◆ **Work instructions**: Scan the records for the string "return". State how many lines contain it and add nothing.

(Collected data)
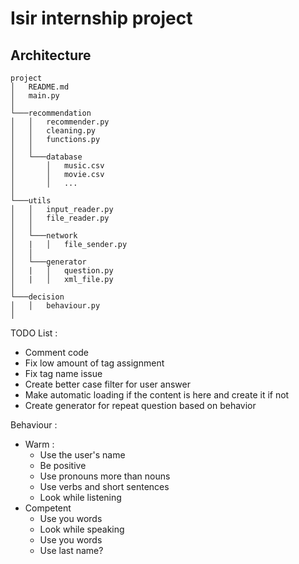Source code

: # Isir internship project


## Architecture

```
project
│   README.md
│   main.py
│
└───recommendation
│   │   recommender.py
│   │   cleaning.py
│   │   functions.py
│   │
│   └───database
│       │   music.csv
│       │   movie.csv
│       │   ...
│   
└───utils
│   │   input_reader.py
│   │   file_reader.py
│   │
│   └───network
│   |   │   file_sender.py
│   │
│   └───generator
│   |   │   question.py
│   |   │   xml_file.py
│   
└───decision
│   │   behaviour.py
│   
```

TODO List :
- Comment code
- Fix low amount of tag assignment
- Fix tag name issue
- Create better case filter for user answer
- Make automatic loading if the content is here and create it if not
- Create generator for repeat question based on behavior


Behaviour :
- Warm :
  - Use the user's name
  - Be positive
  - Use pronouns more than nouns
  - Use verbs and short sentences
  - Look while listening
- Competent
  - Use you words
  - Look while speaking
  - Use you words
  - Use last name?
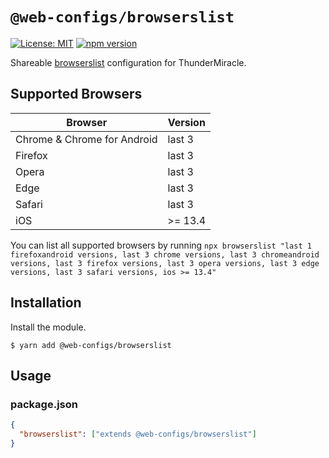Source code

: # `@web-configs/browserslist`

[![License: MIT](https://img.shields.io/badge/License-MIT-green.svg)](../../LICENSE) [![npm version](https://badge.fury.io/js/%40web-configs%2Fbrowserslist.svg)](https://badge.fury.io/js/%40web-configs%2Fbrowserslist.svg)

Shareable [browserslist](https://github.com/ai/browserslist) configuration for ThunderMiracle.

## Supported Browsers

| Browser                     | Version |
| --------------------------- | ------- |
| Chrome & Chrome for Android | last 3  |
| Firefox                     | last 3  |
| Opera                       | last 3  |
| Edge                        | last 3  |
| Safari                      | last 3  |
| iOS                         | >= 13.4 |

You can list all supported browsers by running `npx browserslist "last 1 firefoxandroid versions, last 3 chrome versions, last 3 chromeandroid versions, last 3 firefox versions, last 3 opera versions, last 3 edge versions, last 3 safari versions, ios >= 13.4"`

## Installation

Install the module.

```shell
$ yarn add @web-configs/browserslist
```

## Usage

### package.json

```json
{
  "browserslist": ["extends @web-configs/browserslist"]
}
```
--
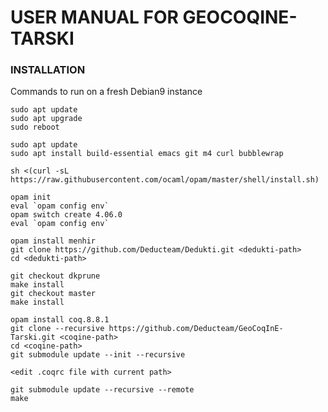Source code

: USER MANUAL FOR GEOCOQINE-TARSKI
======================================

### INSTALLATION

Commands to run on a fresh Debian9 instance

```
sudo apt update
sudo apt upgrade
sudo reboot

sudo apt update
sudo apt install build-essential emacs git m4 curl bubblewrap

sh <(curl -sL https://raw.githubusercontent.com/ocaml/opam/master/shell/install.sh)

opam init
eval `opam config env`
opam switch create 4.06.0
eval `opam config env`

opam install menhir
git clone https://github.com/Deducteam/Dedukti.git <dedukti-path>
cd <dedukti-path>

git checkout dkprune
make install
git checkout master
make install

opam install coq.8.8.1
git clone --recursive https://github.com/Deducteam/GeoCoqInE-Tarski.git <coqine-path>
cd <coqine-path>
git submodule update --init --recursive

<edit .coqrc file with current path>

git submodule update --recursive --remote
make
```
* * *
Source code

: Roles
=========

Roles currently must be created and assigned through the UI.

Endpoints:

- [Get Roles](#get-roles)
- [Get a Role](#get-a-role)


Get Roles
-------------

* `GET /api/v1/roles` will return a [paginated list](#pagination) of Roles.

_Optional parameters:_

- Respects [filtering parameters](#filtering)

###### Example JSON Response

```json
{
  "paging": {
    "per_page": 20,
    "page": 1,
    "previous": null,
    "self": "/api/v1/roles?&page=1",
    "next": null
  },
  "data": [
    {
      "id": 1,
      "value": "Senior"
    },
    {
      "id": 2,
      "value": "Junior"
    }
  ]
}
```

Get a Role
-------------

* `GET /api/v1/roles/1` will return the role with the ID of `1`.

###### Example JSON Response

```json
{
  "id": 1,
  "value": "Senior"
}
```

◆ **Result**: 2